Required work:
Your answer must contain each line of the listing in which "metadata" appears, copied in full.

Data:
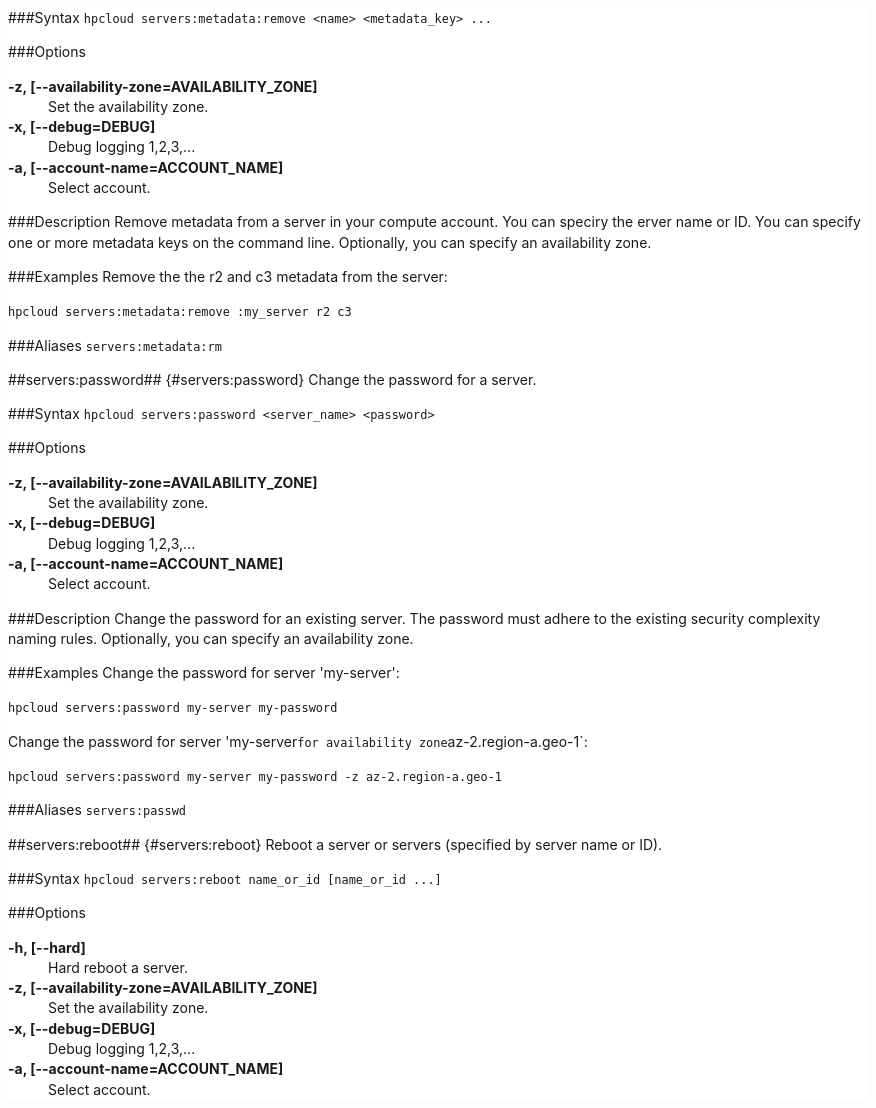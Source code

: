 ###Syntax
`hpcloud servers:metadata:remove <name> <metadata_key> ...`

###Options
<dl>
<dt><b>-z, [--availability-zone=AVAILABILITY_ZONE]</b></dt><dd>Set the availability zone.</dd>  
<dt><b>-x, [--debug=DEBUG]</b></dt><dd>Debug logging 1,2,3,...</dd>  
<dt><b>-a, [--account-name=ACCOUNT_NAME]</b></dt><dd>Select account.</dd>  
</dl>

###Description
Remove metadata from a server in your compute account.  You can speciry the erver name or ID.  You can specify one or more metadata keys on the command line.  Optionally, you can specify an availability zone.

###Examples
Remove the the r2 and c3 metadata from the server:

    hpcloud servers:metadata:remove :my_server r2 c3

###Aliases
`servers:metadata:rm`

##servers:password## {#servers:password}
Change the password for a server.

###Syntax
`hpcloud servers:password <server_name> <password>`

###Options
<dl>
<dt><b>-z, [--availability-zone=AVAILABILITY_ZONE]</b></dt><dd>Set the availability zone.</dd>  
<dt><b>-x, [--debug=DEBUG]</b></dt><dd>Debug logging 1,2,3,...</dd>  
<dt><b>-a, [--account-name=ACCOUNT_NAME]</b></dt><dd>Select account.</dd>  
</dl>

###Description
Change the password for an existing server. The password must adhere to the existing security complexity naming rules. Optionally, you can specify an availability zone.

###Examples
Change the password for server 'my-server':

    hpcloud servers:password my-server my-password

Change the password for server 'my-server` for availability zone `az-2.region-a.geo-1`:

    hpcloud servers:password my-server my-password -z az-2.region-a.geo-1

###Aliases
`servers:passwd`

##servers:reboot## {#servers:reboot}
Reboot a server or servers (specified by server name or ID).

###Syntax
`hpcloud servers:reboot name_or_id [name_or_id ...]`

###Options
<dl>
<dt><b>-h, [--hard]</b></dt><dd>Hard reboot a server.</dd>  
<dt><b>-z, [--availability-zone=AVAILABILITY_ZONE]</b></dt><dd>Set the availability zone.</dd>  
<dt><b>-x, [--debug=DEBUG]</b></dt><dd>Debug logging 1,2,3,...</dd>  
<dt><b>-a, [--account-name=ACCOUNT_NAME]</b></dt><dd>Select account.</dd>  
</dl>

Answer box:
`hpcloud servers:metadata:remove <name> <metadata_key> ...`
Remove metadata from a server in your compute account.  You can speciry the erver name or ID.  You can specify one or more metadata keys on the command line.  Optionally, you can specify an availability zone.
Remove the the r2 and c3 metadata from the server:
    hpcloud servers:metadata:remove :my_server r2 c3
`servers:metadata:rm`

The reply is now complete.